As businesses have been compelled to re-evaluate their business models either in part or in whole, many have adopted technology to counter difficult market conditions — making externally facing changes, such as revamping their online presence to stem slumps in revenue, or internal ones, such as automating payroll functions or using an enterprise-wide tool to keep tab of workflows to enable their teams to work effectively and productively from home.

This process of rapid transformation is being aided by technology companies, whose business models often start with getting their products into the hands of as many users as possible. Most technology innovators believe in the “democratization of technology” — making technology platforms available for free or only a nominal fee — and letting  user adoption play a major role in how those products and innovations are developed.
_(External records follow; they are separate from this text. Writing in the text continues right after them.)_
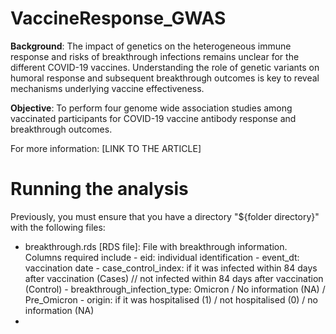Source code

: # VaccineResponse_GWAS
**Background**: The impact of genetics on the heterogeneous immune response and risks of breakthrough infections remains unclear for the different COVID-19 vaccines. Understanding the role of genetic variants on humoral response and subsequent breakthrough outcomes is key to reveal mechanisms underlying vaccine effectiveness. 

**Objective**: To perform four genome wide association studies among vaccinated participants for COVID-19 vaccine antibody response and breakthrough outcomes. 

For more information: [LINK TO THE ARTICLE]

# Running the analysis
Previously, you must ensure that you have a directory "${folder directory}" with the following files:
 - breakthrough.rds [RDS file]: File with breakthrough information. Columns required include
       - eid: individual identification
       - event_dt: vaccination date
       - case_control_index: if it was infected within 84 days after vaccination (Cases) // not infected within 84 days after vaccination (Control)
       - breakthrough_infection_type: Omicron / No information (NA) / Pre_Omicron
       - origin: if it was hospitalised (1) / not hospitalised (0) / no information (NA)
 - 
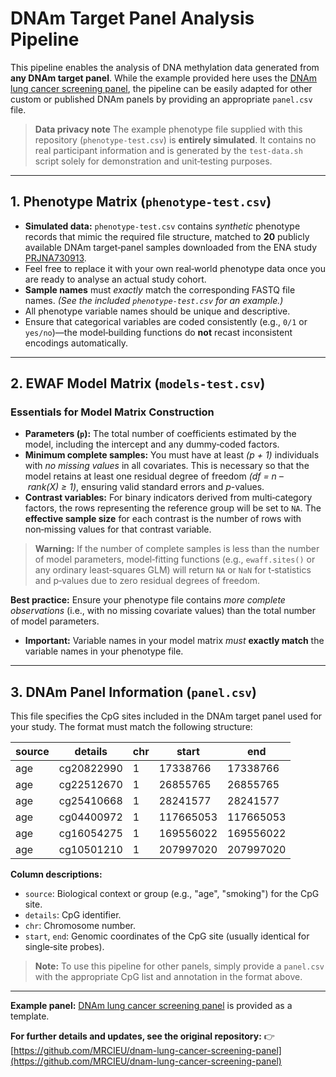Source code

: # DNAm Target Panel Analysis Pipeline

This pipeline enables the analysis of DNA methylation data generated from **any DNAm target panel**.
While the example provided here uses the [DNAm lung cancer screening panel](https://github.com/MRCIEU/dnam-lung-cancer-screening-panel), the pipeline can be easily adapted for other custom or published DNAm panels by providing an appropriate `panel.csv` file.

> **Data privacy note**
> The example phenotype file supplied with this repository (`phenotype-test.csv`) is **entirely simulated**. 
> It contains no real participant information and is generated by the `test-data.sh` script solely for demonstration and unit‑testing purposes.

---

## 1. Phenotype Matrix (`phenotype-test.csv`)

* **Simulated data:** `phenotype-test.csv` contains *synthetic* phenotype records that mimic the required file structure, matched to **20** publicly available DNAm target‑panel samples downloaded from the ENA study [PRJNA730913](https://www.ebi.ac.uk/ena/browser/view/PRJNA730913). 
* Feel free to replace it with your own real‑world phenotype data once you are ready to analyse an actual study cohort.
* **Sample names** must *exactly* match the corresponding FASTQ file names.
  *(See the included `phenotype-test.csv` for an example.)*
* All phenotype variable names should be unique and descriptive.
* Ensure that categorical variables are coded consistently (e.g., `0/1` or `yes/no`)—the model‑building functions do **not** recast inconsistent encodings automatically.

---

## 2. EWAF Model Matrix (`models-test.csv`)

### Essentials for Model Matrix Construction

* **Parameters (`p`):** The total number of coefficients estimated by the model, including the intercept and any dummy‑coded factors.
* **Minimum complete samples:** You must have at least *(p + 1)* individuals with *no missing values* in all covariates.
  This is necessary so that the model retains at least one residual degree of freedom *(df = n – rank(X) ≥ 1)*, ensuring valid standard errors and *p*-values.
* **Contrast variables:** For binary indicators derived from multi‑category factors, the rows representing the reference group will be set to `NA`.
  The **effective sample size** for each contrast is the number of rows with non‑missing values for that contrast variable.

> **Warning:**
> If the number of complete samples is less than the number of model parameters, model‑fitting functions (e.g., `ewaff.sites()` or any ordinary least‑squares GLM) will return `NA` or `NaN` for t‑statistics and p‑values due to zero residual degrees of freedom.

**Best practice:**
Ensure your phenotype file contains *more complete observations* (i.e., with no missing covariate values) than the total number of model parameters.

* **Important:**
  Variable names in your model matrix *must* **exactly match** the variable names in your phenotype file.

---

## 3. DNAm Panel Information (`panel.csv`)

This file specifies the CpG sites included in the DNAm target panel used for your study.
The format must match the following structure:

| source | details    | chr | start     | end       |
| ------ | ---------- | --- | --------- | --------- |
| age    | cg20822990 | 1   | 17338766  | 17338766  |
| age    | cg22512670 | 1   | 26855765  | 26855765  |
| age    | cg25410668 | 1   | 28241577  | 28241577  |
| age    | cg04400972 | 1   | 117665053 | 117665053 |
| age    | cg16054275 | 1   | 169556022 | 169556022 |
| age    | cg10501210 | 1   | 207997020 | 207997020 |

**Column descriptions:**

* `source`: Biological context or group (e.g., "age", "smoking") for the CpG site.
* `details`: CpG identifier.
* `chr`: Chromosome number.
* `start`, `end`: Genomic coordinates of the CpG site (usually identical for single‑site probes).

> **Note:**
> To use this pipeline for other panels, simply provide a `panel.csv` with the appropriate CpG list and annotation in the format above.

---

**Example panel:**
[DNAm lung cancer screening panel](https://github.com/MRCIEU/dnam-lung-cancer-screening-panel) is provided as a template.

**For further details and updates, see the original repository:**
👉 [https://github.com/MRCIEU/dnam-lung-cancer-screening-panel](https://github.com/MRCIEU/dnam-lung-cancer-screening-panel)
For example, with the sudden need for more online education tools, the plethora of products that Google alone offers has allowed for quick adoption and adaptation among schools and institutes and will surely inform the company’s product roadmap.

Despite this flurry of activity, we still find that technology adoption is often too slow and the lasting effects are unclear. Why is true tech adoption so difficult to achieve?

While the coronavirus has changed a lot about business, research that preceded the virus can help shed some light on this question: Published last fall and based on interviews with750 executives across Australia, China, Hong Kong, New Zealand, Singapore, United Kingdom, the United States, and India, a survey from the Economist Intelligence Unit identified challenges including: employee skills, lack of senior management awareness, lack of remote working opportunities, organizational culture, issues of complexity, cost and risk, and inadequate infrastructure. Plus, older, larger companies are often constrained by the presence of legacy systems and legacy approaches to innovation and problem-solving.